Border’s concern about climate change hit record high in 2019

On 29 January 2020, WATCH produced the following media release:

2019 was Australia’s hottest and driest year on record, heralding Australia’s longest bushfire season. Locally records were also broken, with Border Mail letters to the editor on climate change hitting an all-time high and signalling strong community support for climate action.
Wodonga Albury Toward Climate Health (WATCH) has maintained records of climate-related letters since 2009. Their convener, Lizette Salmon, noted a major spike in letters published in 2019, with 84 letters on the topic, up from the previous record of 68 letters in 2011 and almost three times as many letters as 2018.
“Averaging out at 1.6 letters per week, I can’t think of any other topic that’s had a similar volume of letters.
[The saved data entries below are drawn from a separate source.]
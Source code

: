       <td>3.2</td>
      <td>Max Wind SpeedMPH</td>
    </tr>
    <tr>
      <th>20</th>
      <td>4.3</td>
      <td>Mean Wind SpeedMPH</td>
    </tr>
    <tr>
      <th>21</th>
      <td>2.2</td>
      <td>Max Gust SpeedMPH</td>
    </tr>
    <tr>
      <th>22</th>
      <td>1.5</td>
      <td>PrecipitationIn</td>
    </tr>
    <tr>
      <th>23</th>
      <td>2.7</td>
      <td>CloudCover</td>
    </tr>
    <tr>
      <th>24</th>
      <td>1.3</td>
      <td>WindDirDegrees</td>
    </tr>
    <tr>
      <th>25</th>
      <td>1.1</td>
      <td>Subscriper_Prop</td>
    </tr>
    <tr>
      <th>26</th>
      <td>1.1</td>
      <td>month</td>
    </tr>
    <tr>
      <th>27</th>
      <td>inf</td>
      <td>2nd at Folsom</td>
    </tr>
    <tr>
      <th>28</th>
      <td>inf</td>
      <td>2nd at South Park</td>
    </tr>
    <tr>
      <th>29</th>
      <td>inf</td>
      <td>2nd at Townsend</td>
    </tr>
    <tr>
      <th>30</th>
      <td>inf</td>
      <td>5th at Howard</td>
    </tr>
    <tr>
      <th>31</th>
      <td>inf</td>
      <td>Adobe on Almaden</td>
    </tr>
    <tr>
People are charged up like never before, with letters about the school climate strikes, Greta Thunberg, Extinction Rebellion, government inaction, climate emergency declarations, bushfires and arguments about whether The Border Mail should publish letters by climate deniers.”
Almost a third of the year’s letters were by climate deniers; a total of 26 letters by 16 people. This was second only to 2011 when climate denier letters peaked at 30 with the introduction of the carbon price.
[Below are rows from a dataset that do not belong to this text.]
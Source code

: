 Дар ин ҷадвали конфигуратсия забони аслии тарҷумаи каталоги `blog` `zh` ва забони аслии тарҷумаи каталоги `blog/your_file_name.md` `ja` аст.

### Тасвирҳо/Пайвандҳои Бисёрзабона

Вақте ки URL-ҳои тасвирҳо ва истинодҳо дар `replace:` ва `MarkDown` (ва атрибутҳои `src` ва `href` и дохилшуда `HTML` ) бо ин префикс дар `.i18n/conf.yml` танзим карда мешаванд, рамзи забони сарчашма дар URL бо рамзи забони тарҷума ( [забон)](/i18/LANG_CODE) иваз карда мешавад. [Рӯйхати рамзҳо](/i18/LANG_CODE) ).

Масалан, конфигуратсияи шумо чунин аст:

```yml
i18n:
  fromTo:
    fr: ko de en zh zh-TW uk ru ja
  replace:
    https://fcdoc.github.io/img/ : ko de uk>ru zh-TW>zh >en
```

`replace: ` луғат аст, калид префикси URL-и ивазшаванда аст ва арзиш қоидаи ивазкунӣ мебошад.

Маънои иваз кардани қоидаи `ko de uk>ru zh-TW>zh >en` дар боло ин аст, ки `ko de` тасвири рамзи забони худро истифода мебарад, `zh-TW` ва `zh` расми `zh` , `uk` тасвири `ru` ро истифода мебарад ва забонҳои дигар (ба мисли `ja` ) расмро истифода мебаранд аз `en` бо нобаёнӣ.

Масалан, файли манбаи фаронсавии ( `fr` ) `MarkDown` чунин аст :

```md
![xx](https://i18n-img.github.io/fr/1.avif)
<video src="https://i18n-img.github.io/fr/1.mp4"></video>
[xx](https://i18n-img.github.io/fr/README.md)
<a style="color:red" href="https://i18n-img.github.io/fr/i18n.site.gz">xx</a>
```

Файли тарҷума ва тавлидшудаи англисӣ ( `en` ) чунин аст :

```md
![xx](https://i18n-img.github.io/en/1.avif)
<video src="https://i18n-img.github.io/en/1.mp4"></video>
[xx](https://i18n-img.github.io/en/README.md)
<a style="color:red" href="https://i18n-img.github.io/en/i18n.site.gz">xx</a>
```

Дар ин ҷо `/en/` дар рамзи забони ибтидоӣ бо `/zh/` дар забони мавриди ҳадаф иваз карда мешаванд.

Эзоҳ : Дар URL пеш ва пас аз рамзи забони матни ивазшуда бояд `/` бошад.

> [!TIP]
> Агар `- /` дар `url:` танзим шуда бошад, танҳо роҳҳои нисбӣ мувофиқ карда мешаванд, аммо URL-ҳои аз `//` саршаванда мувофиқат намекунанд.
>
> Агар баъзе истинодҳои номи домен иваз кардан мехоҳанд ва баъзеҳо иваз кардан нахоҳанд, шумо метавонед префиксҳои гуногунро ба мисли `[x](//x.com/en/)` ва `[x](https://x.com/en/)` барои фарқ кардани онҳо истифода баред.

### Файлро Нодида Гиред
“Only two of last year’s 26 climate denier letters were by women and, based on internet searches, the men are nearly all in their 60s or older. A common theme among some deniers was a focus on perceived costs of climate action, particularly electricity prices.”
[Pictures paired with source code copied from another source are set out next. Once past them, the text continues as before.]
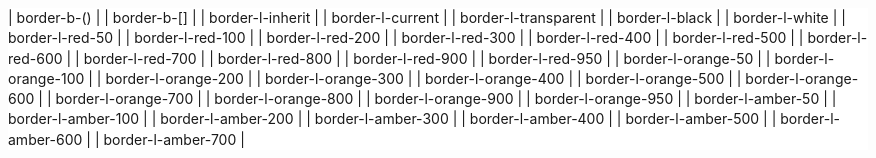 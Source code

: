 | border-b-(<custom-property>) |
| border-b-[<value>] |
| border-l-inherit |
| border-l-current |
| border-l-transparent |
| border-l-black |
| border-l-white |
| border-l-red-50 |
| border-l-red-100 |
| border-l-red-200 |
| border-l-red-300 |
| border-l-red-400 |
| border-l-red-500 |
| border-l-red-600 |
| border-l-red-700 |
| border-l-red-800 |
| border-l-red-900 |
| border-l-red-950 |
| border-l-orange-50 |
| border-l-orange-100 |
| border-l-orange-200 |
| border-l-orange-300 |
| border-l-orange-400 |
| border-l-orange-500 |
| border-l-orange-600 |
| border-l-orange-700 |
| border-l-orange-800 |
| border-l-orange-900 |
| border-l-orange-950 |
| border-l-amber-50 |
| border-l-amber-100 |
| border-l-amber-200 |
| border-l-amber-300 |
| border-l-amber-400 |
| border-l-amber-500 |
| border-l-amber-600 |
| border-l-amber-700 | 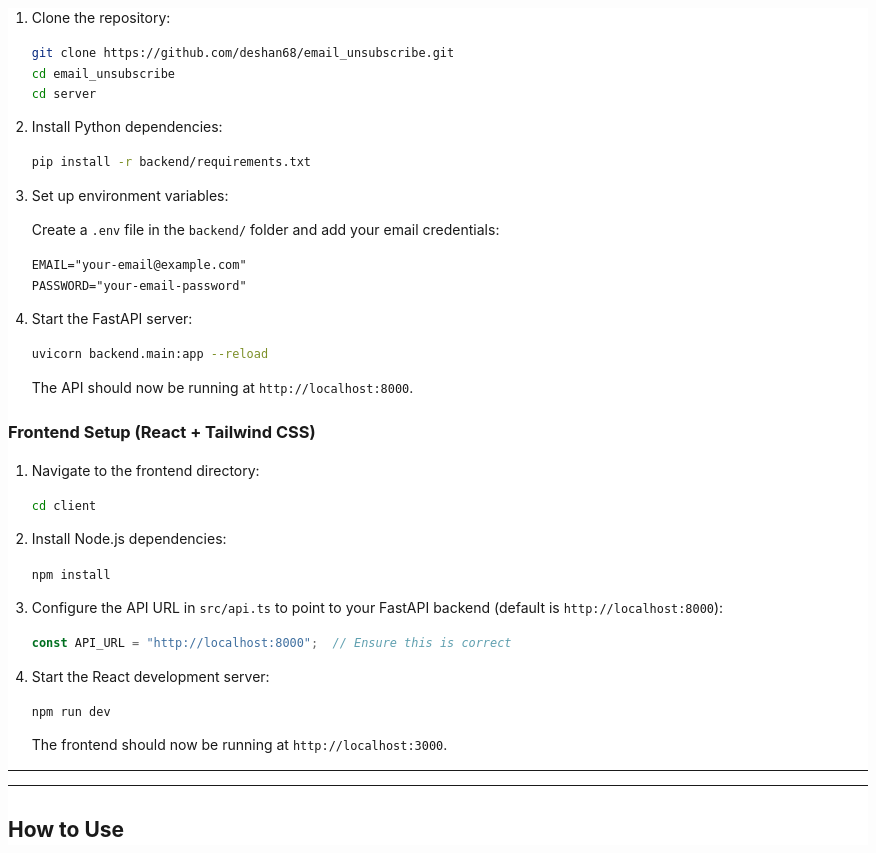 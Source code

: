 1. Clone the repository:
    ```bash
    git clone https://github.com/deshan68/email_unsubscribe.git
    cd email_unsubscribe
    cd server
    ```

2. Install Python dependencies:
    ```bash
    pip install -r backend/requirements.txt
    ```

3. Set up environment variables:

    Create a `.env` file in the `backend/` folder and add your email credentials:
    ```env
    EMAIL="your-email@example.com"
    PASSWORD="your-email-password"
    ```

4. Start the FastAPI server:
    ```bash
    uvicorn backend.main:app --reload
    ```

    The API should now be running at `http://localhost:8000`.

### Frontend Setup (React + Tailwind CSS)

1. Navigate to the frontend directory:
    ```bash
    cd client
    ```

2. Install Node.js dependencies:
    ```bash
    npm install
    ```

3. Configure the API URL in `src/api.ts` to point to your FastAPI backend (default is `http://localhost:8000`):
    ```ts
    const API_URL = "http://localhost:8000";  // Ensure this is correct
    ```

4. Start the React development server:
    ```bash
    npm run dev
    ```

    The frontend should now be running at `http://localhost:3000`.

---
---

## How to Use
“What the deniers need to understand is that Australia could set a path to 100% renewable electricity, significantly cheaper wholesale prices than today and a highly reliable grid by introducing a handful of policies consistent with the Morrison government’s election platform,”, said WATCH Chair, Lauriston Muirhead.
“Economist Ross Garnaut’s new book Superpower explains how the cost of cutting emissions has fallen far below what modelling suggested 11 years ago. No other developed country has a comparable opportunity for large-scale, zero-emissions power, supplied at low cost. Along with the development of green hydrogen, Australia could expand industries in aluminium, steel, silicon and ammonia, which would benefit regional centres in every state.”
For the best part of a decade WATCH was Albury-Wodonga’s only climate advocacy group, but the past two years has seen the formation of several other groups including a local StopAdani group, Knitting Nannas for Renewables, School Strike 4 Climate and Extinction Rebellion.
“The influx of new people mobilising in our region has been incredible and the crowd of 2000 attending last year’s September school strike a major highlight. It felt like a real turning point in community sentiment, backed by churches, banks and universities,” said Ms Salmon.
“And now of course the enormity of Australia’s horrendous bushfires is galvanising society in a way we haven’t seen before, with fire-fighters and bushfire survivors publicly exposing the Coalition government’s weasel words about climate change, coal and their link to the widespread devastation.”

This media release resulted in the following Border Mail article (and photo) on Saturday 1/2/20: https://www.bordermail.com.au/story/6608238/what-10-years-of-climate-change-letters-to-the-editor-reveal/

Photo of Lauriston Muirhead and Lizette Salmon looking over ten years of letters to the editor on climate change.